Considerações finais
Não raramente as concessionárias de serviço público, valendo-se da falta de conhecimento do cidadão acerca dos seus direitos, age de forma ilegítima e arbitrária quando realiza a interrupção de serviços públicos essenciais como forma de compelir o consumidor a quitar a dívida ao invés de utilizar outros outros mecanismos de cobrança disponíveis. Agindo assim, essas concessionárias expõem os consumidores a atos desumanos, violando direitos fundamentais dos usuários, além de, muitas vezes, expor os indivíduos ao ridículo.
Cabe, portanto, às concessionárias, a prestação do serviço público adequado.
No entanto, deve-se observar os princípios da razoabilidade e proporcionalidade para aferir os transtornos sofridos pelo consumidor. A banalização do dano moral (tema também para outros artigos) tem sido crescente de modo que muitas demandas, sem amparo jurídico, propostas meramente com o objetivo de enriquecimento, têm sido rechaçadas pelo Poder Judiciário justamente por violação dos direitos da pessoa a que se propõe a ação.
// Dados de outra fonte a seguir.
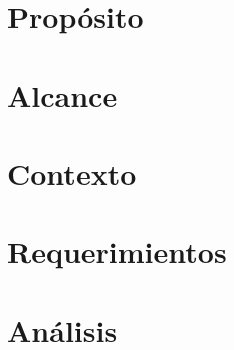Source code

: \documentclass[11pt]{article}
\begin{document}


\newpage



\newpage



\newpage


\tableofcontents
\newpage
        

\section{Propósito}



\section{Alcance}



\section{Contexto}

 

\section{Requerimientos}



\section{Análisis}

\end{document}
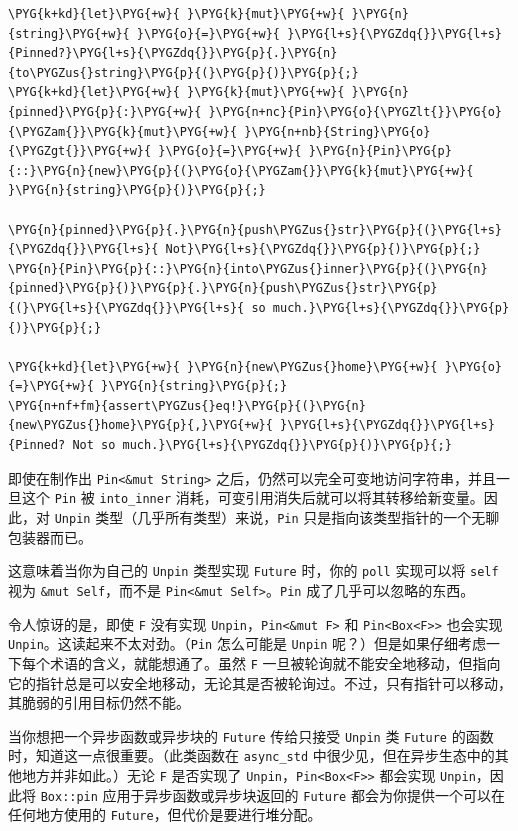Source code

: \begin{Verbatim}[commandchars=\\\{\},breaklines=true,breakanywhere=true,fontsize=\codefont,xleftmargin=17bp]
\PYG{k+kd}{let}\PYG{+w}{ }\PYG{k}{mut}\PYG{+w}{ }\PYG{n}{string}\PYG{+w}{ }\PYG{o}{=}\PYG{+w}{ }\PYG{l+s}{\PYGZdq{}}\PYG{l+s}{Pinned?}\PYG{l+s}{\PYGZdq{}}\PYG{p}{.}\PYG{n}{to\PYGZus{}string}\PYG{p}{(}\PYG{p}{)}\PYG{p}{;}
\PYG{k+kd}{let}\PYG{+w}{ }\PYG{k}{mut}\PYG{+w}{ }\PYG{n}{pinned}\PYG{p}{:}\PYG{+w}{ }\PYG{n+nc}{Pin}\PYG{o}{\PYGZlt{}}\PYG{o}{\PYGZam{}}\PYG{k}{mut}\PYG{+w}{ }\PYG{n+nb}{String}\PYG{o}{\PYGZgt{}}\PYG{+w}{ }\PYG{o}{=}\PYG{+w}{ }\PYG{n}{Pin}\PYG{p}{::}\PYG{n}{new}\PYG{p}{(}\PYG{o}{\PYGZam{}}\PYG{k}{mut}\PYG{+w}{ }\PYG{n}{string}\PYG{p}{)}\PYG{p}{;}

\PYG{n}{pinned}\PYG{p}{.}\PYG{n}{push\PYGZus{}str}\PYG{p}{(}\PYG{l+s}{\PYGZdq{}}\PYG{l+s}{ Not}\PYG{l+s}{\PYGZdq{}}\PYG{p}{)}\PYG{p}{;}
\PYG{n}{Pin}\PYG{p}{::}\PYG{n}{into\PYGZus{}inner}\PYG{p}{(}\PYG{n}{pinned}\PYG{p}{)}\PYG{p}{.}\PYG{n}{push\PYGZus{}str}\PYG{p}{(}\PYG{l+s}{\PYGZdq{}}\PYG{l+s}{ so much.}\PYG{l+s}{\PYGZdq{}}\PYG{p}{)}\PYG{p}{;}

\PYG{k+kd}{let}\PYG{+w}{ }\PYG{n}{new\PYGZus{}home}\PYG{+w}{ }\PYG{o}{=}\PYG{+w}{ }\PYG{n}{string}\PYG{p}{;}
\PYG{n+nf+fm}{assert\PYGZus{}eq!}\PYG{p}{(}\PYG{n}{new\PYGZus{}home}\PYG{p}{,}\PYG{+w}{ }\PYG{l+s}{\PYGZdq{}}\PYG{l+s}{Pinned? Not so much.}\PYG{l+s}{\PYGZdq{}}\PYG{p}{)}\PYG{p}{;}
\end{Verbatim}

即使在制作出 \texttt{Pin<\&mut String>} 之后，仍然可以完全可变地访问字符串，并且一旦这个 \texttt{Pin} 被 \texttt{into\_inner} 消耗，可变引用消失后就可以将其转移给新变量。因此，对 \texttt{Unpin} 类型（几乎所有类型）来说，\texttt{Pin} 只是指向该类型指针的一个无聊包装器而已。

这意味着当你为自己的 \texttt{Unpin} 类型实现 \texttt{Future} 时，你的 \texttt{poll} 实现可以将 \texttt{self} 视为 \texttt{\&mut Self}，而不是 \texttt{Pin<\&mut Self>}。\texttt{Pin} 成了几乎可以忽略的东西。

令人惊讶的是，即使 \texttt{F} 没有实现 \texttt{Unpin}，\texttt{Pin<\&mut F>} 和 \texttt{Pin<Box<F>>} 也会实现 \texttt{Unpin}。这读起来不太对劲。（\texttt{Pin} 怎么可能是 \texttt{Unpin} 呢？）但是如果仔细考虑一下每个术语的含义，就能想通了。虽然 \texttt{F} 一旦被轮询就不能安全地移动，但指向它的指针总是可以安全地移动，无论其是否被轮询过。不过，只有指针可以移动，其脆弱的引用目标仍然不能。

当你想把一个异步函数或异步块的 \texttt{Future} 传给只接受 \texttt{Unpin} 类 \texttt{Future} 的函数时，知道这一点很重要。（此类函数在 \texttt{async\_std} 中很少见，但在异步生态中的其他地方并非如此。）无论 \texttt{F} 是否实现了 \texttt{Unpin}，\texttt{Pin<Box<F>>} 都会实现 \texttt{Unpin}，因此将 \texttt{Box::pin} 应用于异步函数或异步块返回的 \texttt{Future} 都会为你提供一个可以在任何地方使用的 \texttt{Future}，但代价是要进行堆分配。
Nesse ponto, ressalto que as soluções consensuais são as mais indicadas à solução da controvérsia, sendo instrumentos hábeis a reparar o dano e inibir o cometimento de novas práticas abusivas por parte tanto do Poder Público quanto das concessionárias de serviço público, consistindo em uma das formas de acesso à justiça. Inclusive, um dos direitos básicos consagrados pelo CDC (artigo 6º, inciso VII), consiste no acesso aos órgãos judiciários e administrativos com vistas à prevenção ou reparação de danos patrimoniais e morais.
Por fim, destaco a importância em procurar um (a) Advogado (a), que irá prestar uma consultoria jurídica especializada com vistas a obter a solução mais adequada ao caso concreto.